Jumat, 12 September 2008

Jadilah Proaktif agar Hidup Lebih Berarti

Betapa menyedihkan. Orang yang dalam sikap dan perilakunya selalu digerakkan oleh kondisi di luar dirinya sama dengan robot yang tidak memiliki kebebasan untuk memilih. Sama dengan hewan yang diprogram untuk melakukan tindakan eksotik sesuai keinginan tuannya. Atau sama dengan kapal tanpa nahkoda, tidak punya arah dan tujuan. Kemana angin berhembus, kemana gelombang menyeret, ke situlah dia larut dan hanyut.


Dalam dasawarsa terakhir ini tercatat rentetan laporan tentang lenyapnya sopan santun, rasa aman, moralitas, dan penghargaan atas nilai-nilai kemanusiaan. Ketidakseimbangan emosi, keputusasaan, nafsu mengalahkan dan menguasai, kekerasan, kebringasan, semuanya menyiratkan adanya serbuan dorongan sifat jahat.

Perampokan, kasus mutilasi, pemerkosaan atas anak sendiri, perkelahian antar pelajar, anarki dalam pilkada, pelecehan seksual, sodomi, pembantaian etnis, pemukulan, kekerasan dalam rumah tangga, dan sederet tindakan mengerikan lainnya membuktikan akan hilangnya kesadaran akan akibat yang akan dipanggul. Dorongan sifat jahat hanya melihat kesementaraan dan mengabaikan kesudahan.

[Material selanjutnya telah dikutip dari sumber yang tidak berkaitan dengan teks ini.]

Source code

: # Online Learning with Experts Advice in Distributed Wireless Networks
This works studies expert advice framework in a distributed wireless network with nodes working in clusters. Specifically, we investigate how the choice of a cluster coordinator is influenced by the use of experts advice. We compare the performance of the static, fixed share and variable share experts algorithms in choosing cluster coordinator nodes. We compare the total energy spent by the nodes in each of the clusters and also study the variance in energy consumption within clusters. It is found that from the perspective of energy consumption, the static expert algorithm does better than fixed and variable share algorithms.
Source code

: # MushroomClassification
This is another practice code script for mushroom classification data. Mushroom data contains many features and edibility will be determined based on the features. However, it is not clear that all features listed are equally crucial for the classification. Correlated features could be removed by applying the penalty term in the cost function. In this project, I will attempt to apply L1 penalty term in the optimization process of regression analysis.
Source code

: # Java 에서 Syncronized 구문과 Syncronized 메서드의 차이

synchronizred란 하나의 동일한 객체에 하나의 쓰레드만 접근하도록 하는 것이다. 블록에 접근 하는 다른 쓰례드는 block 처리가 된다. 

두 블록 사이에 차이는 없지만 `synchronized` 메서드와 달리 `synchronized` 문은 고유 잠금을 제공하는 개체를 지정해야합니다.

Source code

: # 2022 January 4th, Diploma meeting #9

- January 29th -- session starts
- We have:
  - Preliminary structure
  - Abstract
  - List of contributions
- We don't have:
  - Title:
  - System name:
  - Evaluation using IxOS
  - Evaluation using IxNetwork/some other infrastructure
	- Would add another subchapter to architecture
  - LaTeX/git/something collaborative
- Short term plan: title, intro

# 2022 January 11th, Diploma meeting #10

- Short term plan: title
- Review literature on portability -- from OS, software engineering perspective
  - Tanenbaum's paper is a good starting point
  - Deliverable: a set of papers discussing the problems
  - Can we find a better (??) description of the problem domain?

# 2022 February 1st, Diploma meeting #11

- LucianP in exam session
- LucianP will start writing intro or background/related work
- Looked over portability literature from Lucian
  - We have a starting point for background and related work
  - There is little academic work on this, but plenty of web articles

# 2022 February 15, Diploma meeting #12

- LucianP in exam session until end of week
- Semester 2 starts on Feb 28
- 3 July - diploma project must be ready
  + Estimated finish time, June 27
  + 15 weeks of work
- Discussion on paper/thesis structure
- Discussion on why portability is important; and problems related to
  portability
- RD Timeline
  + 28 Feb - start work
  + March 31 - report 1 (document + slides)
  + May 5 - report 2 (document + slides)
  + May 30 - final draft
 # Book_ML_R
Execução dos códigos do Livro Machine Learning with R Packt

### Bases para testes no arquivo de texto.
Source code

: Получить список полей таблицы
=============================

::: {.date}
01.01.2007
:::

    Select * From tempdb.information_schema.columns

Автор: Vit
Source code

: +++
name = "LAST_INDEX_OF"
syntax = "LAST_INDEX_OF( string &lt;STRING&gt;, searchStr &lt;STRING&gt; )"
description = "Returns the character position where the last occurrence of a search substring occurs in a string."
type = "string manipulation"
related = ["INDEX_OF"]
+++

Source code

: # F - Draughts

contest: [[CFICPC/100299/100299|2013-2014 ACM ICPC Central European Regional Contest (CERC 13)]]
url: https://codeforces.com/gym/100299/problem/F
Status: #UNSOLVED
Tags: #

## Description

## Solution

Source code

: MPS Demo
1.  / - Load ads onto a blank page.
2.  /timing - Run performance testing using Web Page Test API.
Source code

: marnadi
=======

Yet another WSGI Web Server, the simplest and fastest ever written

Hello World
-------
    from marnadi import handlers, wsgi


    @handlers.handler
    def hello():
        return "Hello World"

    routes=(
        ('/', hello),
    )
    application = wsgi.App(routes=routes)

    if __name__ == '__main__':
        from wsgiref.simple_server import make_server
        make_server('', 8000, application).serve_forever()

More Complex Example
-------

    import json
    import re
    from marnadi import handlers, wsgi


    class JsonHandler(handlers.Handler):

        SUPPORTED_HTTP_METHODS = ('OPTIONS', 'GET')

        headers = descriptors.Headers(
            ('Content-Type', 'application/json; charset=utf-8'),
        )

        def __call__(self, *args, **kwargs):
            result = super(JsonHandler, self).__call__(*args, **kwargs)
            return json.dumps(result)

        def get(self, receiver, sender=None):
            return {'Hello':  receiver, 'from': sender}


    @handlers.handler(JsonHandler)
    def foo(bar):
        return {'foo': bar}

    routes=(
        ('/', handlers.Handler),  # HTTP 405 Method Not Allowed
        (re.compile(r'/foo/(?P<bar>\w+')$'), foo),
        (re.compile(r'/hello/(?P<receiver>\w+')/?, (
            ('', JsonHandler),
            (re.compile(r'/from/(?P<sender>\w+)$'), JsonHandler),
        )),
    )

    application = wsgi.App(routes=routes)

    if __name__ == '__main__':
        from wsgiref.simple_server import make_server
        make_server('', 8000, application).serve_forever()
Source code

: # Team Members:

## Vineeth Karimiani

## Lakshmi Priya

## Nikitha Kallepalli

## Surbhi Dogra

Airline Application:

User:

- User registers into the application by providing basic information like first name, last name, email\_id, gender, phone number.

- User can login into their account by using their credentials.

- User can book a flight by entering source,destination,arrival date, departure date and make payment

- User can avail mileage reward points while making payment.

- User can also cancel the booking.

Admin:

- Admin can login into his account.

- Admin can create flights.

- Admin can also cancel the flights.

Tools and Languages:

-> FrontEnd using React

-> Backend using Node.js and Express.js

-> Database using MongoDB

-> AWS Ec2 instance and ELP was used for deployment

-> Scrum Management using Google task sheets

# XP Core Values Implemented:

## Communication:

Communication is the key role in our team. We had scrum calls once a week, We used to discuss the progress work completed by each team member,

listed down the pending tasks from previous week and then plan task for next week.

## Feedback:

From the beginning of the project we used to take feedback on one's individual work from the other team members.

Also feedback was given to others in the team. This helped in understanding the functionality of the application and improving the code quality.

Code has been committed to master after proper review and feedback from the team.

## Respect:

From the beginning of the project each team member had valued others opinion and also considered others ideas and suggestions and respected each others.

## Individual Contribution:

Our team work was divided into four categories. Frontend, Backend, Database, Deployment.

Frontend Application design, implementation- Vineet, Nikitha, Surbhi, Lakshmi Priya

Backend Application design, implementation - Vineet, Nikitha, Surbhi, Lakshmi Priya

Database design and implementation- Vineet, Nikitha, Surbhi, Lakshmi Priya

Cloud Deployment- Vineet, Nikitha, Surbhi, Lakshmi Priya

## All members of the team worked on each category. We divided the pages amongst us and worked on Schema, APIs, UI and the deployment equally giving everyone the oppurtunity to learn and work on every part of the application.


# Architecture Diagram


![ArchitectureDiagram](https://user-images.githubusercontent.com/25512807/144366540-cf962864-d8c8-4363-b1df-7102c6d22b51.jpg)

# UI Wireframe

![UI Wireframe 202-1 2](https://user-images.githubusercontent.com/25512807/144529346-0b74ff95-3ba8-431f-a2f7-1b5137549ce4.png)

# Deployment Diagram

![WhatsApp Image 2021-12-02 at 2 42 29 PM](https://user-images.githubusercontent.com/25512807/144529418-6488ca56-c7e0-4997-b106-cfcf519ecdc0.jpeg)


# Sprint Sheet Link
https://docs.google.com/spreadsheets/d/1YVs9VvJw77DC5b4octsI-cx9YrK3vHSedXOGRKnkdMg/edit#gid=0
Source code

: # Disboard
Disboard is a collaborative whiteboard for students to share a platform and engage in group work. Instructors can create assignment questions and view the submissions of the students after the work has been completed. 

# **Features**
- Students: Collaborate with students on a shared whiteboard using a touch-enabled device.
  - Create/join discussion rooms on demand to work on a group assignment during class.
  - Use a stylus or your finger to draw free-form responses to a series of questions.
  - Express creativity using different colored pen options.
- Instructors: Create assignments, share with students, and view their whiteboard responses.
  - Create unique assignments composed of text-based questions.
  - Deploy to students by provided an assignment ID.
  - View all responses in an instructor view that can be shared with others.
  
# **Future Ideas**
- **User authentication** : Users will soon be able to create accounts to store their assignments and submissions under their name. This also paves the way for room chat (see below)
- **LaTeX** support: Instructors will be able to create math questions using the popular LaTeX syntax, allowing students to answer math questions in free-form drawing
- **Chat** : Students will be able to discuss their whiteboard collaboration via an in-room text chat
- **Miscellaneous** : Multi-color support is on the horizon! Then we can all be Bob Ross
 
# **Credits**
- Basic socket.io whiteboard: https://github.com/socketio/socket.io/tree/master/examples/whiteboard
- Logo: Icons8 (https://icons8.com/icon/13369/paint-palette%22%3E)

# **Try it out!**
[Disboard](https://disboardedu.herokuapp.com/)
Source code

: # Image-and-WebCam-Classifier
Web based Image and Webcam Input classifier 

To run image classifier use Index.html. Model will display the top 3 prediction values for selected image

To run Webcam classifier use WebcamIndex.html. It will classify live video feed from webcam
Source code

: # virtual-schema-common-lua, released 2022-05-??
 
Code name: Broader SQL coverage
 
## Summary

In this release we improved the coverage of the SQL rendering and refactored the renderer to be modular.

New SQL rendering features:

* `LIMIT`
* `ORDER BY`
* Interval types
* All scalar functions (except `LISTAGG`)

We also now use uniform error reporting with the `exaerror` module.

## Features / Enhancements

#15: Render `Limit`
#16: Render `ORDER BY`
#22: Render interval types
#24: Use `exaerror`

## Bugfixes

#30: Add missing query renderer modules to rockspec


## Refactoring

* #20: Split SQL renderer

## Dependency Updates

Lenyapnya rasa empati pada pelaku kejahatan mendorongnya untuk memenuhi kesenangan diri dan menafikan penderitaan korban. Ketika seorang ayah memperkosa putri kandungnya, tak akan dirasakan olehnya jeritan hati sang anak, tak akan digubrisnya cucuran air mata, dan tak akan terbayangkan olehnya jika hal itu terjadi pada dirinya. Dinginnya hati menghilangkan rasa empati.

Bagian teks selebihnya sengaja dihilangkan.